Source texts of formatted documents
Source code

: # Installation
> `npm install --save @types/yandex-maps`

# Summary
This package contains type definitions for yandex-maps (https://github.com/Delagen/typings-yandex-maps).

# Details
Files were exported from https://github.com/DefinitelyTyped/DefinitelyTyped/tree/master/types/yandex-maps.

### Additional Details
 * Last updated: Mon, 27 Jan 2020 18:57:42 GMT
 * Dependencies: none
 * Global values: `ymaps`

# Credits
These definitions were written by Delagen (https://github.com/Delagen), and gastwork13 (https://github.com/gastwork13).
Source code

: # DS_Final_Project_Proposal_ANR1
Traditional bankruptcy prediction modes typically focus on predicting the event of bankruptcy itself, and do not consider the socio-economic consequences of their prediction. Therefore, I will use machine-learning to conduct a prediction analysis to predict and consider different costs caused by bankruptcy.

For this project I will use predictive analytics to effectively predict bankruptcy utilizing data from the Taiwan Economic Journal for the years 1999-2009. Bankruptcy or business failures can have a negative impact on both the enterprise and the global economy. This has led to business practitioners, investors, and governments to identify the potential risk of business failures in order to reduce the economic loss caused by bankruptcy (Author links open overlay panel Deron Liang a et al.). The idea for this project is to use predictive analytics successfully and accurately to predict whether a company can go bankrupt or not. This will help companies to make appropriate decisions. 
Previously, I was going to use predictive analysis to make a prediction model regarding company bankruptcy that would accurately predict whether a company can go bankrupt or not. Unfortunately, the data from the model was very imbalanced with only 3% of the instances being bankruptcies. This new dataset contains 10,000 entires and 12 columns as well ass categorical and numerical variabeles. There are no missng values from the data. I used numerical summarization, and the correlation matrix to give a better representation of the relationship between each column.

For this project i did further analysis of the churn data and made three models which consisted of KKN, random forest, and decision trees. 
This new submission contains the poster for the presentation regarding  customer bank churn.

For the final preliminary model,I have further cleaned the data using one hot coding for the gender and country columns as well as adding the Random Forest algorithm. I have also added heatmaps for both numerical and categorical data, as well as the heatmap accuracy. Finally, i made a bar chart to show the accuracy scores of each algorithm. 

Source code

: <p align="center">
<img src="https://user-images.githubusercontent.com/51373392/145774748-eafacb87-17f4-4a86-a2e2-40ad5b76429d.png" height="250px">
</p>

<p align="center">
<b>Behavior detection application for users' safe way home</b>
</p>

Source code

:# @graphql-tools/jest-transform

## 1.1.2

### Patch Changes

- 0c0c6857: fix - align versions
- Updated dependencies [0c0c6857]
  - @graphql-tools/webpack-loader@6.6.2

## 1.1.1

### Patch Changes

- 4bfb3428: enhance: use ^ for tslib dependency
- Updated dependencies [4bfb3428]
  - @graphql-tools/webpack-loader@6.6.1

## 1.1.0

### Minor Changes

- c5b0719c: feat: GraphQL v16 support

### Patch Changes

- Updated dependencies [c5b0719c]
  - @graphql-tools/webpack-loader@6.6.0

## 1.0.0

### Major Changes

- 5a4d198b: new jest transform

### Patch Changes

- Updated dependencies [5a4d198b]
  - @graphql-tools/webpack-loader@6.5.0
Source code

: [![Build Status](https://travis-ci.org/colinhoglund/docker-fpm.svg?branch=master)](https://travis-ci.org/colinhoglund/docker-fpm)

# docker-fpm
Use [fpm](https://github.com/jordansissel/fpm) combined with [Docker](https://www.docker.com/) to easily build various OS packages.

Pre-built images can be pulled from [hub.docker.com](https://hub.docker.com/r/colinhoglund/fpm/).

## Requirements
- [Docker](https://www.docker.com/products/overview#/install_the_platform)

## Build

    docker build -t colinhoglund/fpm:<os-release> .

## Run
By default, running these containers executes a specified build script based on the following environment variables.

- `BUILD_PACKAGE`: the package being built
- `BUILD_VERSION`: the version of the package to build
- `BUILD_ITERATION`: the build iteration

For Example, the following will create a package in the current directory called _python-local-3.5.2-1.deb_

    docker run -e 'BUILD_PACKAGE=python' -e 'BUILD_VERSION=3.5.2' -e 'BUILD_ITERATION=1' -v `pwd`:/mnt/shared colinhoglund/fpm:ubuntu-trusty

Exercise description: Nothing but a number is wanted: report how many lines in the entries above contain the string "definitions".

Expected answer: 2